U.S. Money May Change
Posted by: Greg Bulmash in Dangerous Thoughts, Politics & ReligionA U.S. federal district court judge just ruled in the first salvo of what may prove to be a long legal battle to make U.S. paper money less uniform.
The American Council of the Blind sued The U.S. Treasury Department, claiming that the uniform size and coloring of U.S. paper money makes it so difficult for the visually impaired to tell different bills of different denominations apart, that it violated the 1973 Rehabilitation Act, a landmark law in providing civil rights to the disabled in the United States.
The judge agreed and said the Treasury needs to make our paper money more accessible to the blind. No specific method was ordered, but the easiest one would obviously be to have different bills of different colors and sizes. Other methods, like adding braille to the bills, don't seem to be viable if we want the bills to have a long circulation life.
But don't go getting a European style wallet just yet. It could be a decade or more before you see these new bills, if you see them at all. There's little doubt that the Treasury will spend millions of dollars of taxpayer funds mounting a series of appeals to take this all the way to the Supreme Court if need be. Such a battle could take years.
And, were it to finally be decided in favor of changing our currency, expect another 5-10 years after that for the Treasury to study, design, and phase in the new bills.
I guess, since this is in the "Dangerous Thoughts" section of my site, I should express an opinion. My opinion is that the Treasury used the wrong arguments. The idea of these rules making the money easier to counterfeit are bogus. Start from the Euro's security features as a base, and then try to improve from there.
Where the Treasury should have based its argument is in the fact that the American people are too dumb to handle a new currency.
An example...
2-dollar bills have been in circulation for decades.
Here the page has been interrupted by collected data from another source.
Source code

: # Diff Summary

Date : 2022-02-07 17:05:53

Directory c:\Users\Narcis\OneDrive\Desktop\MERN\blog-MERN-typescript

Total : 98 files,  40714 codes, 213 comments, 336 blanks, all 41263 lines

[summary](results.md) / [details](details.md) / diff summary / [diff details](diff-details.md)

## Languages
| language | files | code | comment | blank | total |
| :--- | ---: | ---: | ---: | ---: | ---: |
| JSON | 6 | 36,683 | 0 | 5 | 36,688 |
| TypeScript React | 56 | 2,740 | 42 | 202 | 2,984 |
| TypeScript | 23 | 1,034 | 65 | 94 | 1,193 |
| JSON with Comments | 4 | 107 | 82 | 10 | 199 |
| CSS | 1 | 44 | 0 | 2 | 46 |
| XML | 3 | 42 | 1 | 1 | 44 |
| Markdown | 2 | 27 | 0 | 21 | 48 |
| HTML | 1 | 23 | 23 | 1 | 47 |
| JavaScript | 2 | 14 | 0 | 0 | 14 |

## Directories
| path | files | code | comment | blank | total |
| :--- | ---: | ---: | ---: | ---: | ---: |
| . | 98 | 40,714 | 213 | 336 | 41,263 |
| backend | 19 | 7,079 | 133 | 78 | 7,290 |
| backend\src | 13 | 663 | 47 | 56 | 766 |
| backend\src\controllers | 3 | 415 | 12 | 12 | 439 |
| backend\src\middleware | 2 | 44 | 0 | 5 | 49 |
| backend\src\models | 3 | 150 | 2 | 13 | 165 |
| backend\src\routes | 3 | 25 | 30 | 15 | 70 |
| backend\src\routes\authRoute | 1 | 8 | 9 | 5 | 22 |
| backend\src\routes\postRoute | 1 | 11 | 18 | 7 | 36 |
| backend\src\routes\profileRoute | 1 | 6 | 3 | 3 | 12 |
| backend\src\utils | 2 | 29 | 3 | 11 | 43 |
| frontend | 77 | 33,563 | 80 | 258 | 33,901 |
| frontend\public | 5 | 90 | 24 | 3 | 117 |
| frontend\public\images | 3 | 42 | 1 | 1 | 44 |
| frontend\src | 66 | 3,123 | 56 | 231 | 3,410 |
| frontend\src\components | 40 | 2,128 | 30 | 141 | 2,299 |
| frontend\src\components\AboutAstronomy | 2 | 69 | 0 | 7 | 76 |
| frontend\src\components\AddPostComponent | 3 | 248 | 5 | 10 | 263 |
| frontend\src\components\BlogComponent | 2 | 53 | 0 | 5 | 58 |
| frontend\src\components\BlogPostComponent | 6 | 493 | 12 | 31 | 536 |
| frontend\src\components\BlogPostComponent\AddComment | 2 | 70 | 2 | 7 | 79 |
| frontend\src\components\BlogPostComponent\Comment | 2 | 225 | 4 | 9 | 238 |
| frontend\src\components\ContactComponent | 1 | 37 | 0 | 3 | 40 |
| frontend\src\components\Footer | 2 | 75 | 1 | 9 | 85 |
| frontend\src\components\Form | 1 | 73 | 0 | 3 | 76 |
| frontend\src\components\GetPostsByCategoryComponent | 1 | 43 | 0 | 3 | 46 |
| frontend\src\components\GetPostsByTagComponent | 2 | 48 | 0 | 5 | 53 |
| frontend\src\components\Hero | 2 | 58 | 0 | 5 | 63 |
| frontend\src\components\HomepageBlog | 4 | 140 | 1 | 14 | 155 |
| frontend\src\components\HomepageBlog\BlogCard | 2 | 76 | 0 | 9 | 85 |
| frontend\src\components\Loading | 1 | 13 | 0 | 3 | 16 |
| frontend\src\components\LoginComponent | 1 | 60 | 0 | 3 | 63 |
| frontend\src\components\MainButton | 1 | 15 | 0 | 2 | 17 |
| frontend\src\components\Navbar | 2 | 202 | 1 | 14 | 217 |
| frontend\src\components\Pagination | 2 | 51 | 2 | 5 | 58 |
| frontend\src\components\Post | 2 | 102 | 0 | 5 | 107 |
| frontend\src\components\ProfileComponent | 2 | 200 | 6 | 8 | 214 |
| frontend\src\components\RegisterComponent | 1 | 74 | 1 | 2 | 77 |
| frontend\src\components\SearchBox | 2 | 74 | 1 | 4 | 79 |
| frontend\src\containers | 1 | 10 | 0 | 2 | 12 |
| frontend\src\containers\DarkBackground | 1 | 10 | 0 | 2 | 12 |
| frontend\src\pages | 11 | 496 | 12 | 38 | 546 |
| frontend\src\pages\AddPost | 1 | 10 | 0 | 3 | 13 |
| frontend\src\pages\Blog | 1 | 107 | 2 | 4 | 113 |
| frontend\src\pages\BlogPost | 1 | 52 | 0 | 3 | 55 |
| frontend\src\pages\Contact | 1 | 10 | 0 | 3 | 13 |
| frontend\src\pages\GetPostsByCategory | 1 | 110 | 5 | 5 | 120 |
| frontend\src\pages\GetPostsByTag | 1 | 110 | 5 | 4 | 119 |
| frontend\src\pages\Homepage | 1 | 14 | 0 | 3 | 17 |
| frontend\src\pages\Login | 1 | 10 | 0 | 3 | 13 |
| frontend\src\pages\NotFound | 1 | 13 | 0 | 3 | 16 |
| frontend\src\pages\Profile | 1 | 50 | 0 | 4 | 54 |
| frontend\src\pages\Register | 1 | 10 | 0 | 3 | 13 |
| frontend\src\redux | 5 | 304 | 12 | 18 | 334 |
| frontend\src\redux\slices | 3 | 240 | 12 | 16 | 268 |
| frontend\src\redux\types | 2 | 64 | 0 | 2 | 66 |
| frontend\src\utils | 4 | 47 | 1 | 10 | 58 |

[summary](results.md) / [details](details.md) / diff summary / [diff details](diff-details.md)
But they're so little-known, a Best Buy manager called the cops on a guy who tried to pay with 2-dollar bills. The cops arrested him and handcuffed him to a pole until the feds could show up and tell them that it was real money. The cashier who called the manager, the manager who called the cops, and the cops who arrested him while they called the feds... none of them knew that the 2-dollar bills were real, legal money.
And the 2-dollar bills use the same size and colors as other U.S. currency. Wait until we have bills of differing sizes and colors. At Wal-Marts across the country, there will be loud pops as cashiers' heads explode.
If the Treasury wants a decent chance at stopping this currency-change juggernaut, I believe their only defense is the fact that new currency would be unfair to stupid people who could not intellectually adapt to it. And since the American stupid outnumber the American blind by a good measure, they'd win.